Your instructions -
When you spot the word "analysis" in a line of the data below, copy that line.

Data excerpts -

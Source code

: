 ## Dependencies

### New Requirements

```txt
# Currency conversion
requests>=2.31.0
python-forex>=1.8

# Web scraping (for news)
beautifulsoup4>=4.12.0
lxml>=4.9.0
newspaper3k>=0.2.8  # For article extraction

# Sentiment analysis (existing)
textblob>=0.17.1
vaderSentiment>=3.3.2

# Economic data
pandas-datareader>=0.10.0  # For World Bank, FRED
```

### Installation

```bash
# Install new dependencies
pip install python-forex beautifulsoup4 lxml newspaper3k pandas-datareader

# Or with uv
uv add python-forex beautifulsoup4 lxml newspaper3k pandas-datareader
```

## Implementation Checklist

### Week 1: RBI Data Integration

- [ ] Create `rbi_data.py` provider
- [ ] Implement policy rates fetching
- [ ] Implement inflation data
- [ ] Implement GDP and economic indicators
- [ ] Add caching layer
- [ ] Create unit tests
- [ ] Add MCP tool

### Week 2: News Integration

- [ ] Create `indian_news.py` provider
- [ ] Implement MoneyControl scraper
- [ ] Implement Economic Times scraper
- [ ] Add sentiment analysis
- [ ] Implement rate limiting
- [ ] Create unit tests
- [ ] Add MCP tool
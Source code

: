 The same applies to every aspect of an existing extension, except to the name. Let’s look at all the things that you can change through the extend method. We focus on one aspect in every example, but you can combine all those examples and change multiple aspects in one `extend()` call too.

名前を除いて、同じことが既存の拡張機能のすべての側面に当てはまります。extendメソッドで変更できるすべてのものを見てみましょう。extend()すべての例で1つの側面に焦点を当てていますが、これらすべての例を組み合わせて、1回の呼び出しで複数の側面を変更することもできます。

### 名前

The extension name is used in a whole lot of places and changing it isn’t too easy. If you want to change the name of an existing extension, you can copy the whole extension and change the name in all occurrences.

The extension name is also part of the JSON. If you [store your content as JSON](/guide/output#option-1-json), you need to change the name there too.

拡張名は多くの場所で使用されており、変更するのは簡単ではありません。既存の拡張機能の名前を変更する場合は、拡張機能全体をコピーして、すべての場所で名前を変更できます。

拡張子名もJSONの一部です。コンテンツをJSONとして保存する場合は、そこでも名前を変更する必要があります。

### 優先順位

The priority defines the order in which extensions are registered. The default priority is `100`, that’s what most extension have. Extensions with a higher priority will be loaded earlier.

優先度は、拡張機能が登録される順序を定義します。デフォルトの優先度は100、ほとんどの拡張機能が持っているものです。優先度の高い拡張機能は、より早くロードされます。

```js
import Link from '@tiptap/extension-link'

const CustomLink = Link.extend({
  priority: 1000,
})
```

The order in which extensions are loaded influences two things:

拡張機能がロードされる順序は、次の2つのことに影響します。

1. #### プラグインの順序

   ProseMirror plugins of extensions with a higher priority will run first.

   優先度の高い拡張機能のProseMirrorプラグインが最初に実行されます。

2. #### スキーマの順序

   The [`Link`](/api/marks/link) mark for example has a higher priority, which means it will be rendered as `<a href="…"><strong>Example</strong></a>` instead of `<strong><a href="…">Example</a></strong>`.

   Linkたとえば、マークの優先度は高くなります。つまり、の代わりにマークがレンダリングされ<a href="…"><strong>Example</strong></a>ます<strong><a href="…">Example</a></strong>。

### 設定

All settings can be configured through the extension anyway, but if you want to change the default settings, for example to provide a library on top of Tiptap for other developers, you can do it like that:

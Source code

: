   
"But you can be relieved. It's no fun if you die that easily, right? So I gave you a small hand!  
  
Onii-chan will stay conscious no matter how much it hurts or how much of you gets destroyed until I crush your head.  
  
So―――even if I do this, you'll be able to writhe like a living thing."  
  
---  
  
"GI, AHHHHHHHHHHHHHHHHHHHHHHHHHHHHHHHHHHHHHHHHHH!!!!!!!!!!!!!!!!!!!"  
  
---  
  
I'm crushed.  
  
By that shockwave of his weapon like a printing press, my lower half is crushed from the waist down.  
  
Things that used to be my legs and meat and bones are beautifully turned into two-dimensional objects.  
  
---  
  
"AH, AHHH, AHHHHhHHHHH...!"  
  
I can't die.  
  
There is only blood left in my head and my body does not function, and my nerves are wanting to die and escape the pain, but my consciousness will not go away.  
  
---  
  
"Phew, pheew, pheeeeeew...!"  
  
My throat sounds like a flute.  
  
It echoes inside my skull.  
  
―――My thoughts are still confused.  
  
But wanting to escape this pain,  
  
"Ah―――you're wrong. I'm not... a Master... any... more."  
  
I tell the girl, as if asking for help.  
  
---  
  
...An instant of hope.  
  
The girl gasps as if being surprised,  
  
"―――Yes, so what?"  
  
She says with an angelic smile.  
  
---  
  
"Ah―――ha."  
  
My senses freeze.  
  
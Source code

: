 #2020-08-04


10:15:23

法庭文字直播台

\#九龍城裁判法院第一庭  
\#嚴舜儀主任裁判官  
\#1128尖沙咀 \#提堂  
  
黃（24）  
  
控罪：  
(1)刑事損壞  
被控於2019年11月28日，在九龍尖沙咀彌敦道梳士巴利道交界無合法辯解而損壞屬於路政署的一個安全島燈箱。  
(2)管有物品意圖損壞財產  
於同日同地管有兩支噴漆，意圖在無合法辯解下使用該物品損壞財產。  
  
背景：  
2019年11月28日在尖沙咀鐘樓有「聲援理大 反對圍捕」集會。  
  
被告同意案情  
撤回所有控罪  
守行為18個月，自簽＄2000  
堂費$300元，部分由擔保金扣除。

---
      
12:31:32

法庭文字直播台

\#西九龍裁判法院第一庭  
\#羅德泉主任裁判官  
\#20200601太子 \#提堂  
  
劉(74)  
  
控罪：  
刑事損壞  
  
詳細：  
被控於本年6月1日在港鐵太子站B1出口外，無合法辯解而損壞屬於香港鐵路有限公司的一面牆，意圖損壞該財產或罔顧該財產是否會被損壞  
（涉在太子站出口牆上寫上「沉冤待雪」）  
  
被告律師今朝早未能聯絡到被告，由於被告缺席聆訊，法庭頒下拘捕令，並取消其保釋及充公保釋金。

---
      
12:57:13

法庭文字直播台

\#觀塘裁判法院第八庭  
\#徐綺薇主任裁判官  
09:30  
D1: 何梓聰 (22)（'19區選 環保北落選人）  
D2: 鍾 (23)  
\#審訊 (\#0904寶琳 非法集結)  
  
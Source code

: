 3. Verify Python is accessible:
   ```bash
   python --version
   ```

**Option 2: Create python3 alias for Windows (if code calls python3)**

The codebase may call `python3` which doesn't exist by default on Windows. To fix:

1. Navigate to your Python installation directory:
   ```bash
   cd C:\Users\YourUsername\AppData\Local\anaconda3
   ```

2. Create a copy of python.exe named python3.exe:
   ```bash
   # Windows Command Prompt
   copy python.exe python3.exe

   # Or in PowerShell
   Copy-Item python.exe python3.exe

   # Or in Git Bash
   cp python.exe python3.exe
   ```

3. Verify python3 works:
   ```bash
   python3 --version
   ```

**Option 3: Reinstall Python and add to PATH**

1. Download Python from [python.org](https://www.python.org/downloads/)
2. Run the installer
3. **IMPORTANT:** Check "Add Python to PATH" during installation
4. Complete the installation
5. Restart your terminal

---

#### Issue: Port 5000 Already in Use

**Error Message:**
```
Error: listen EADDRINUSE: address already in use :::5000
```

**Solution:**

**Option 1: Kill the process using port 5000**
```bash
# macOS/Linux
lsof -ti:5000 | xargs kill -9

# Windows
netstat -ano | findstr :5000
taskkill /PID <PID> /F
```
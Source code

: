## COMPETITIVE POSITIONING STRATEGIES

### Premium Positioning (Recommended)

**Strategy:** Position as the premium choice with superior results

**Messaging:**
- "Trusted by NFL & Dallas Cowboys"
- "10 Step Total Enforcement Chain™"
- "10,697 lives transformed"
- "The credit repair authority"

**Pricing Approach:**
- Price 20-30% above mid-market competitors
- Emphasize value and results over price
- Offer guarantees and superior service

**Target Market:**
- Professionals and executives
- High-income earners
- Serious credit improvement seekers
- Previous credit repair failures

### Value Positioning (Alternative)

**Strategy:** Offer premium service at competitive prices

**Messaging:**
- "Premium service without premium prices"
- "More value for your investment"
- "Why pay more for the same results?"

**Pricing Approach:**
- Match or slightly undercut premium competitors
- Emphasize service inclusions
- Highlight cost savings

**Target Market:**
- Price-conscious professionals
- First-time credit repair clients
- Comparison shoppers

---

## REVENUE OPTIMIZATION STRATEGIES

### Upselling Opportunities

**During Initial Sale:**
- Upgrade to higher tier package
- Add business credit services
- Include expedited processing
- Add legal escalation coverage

Output of the task -
# Sentiment analysis (existing)
- [ ] Add sentiment analysis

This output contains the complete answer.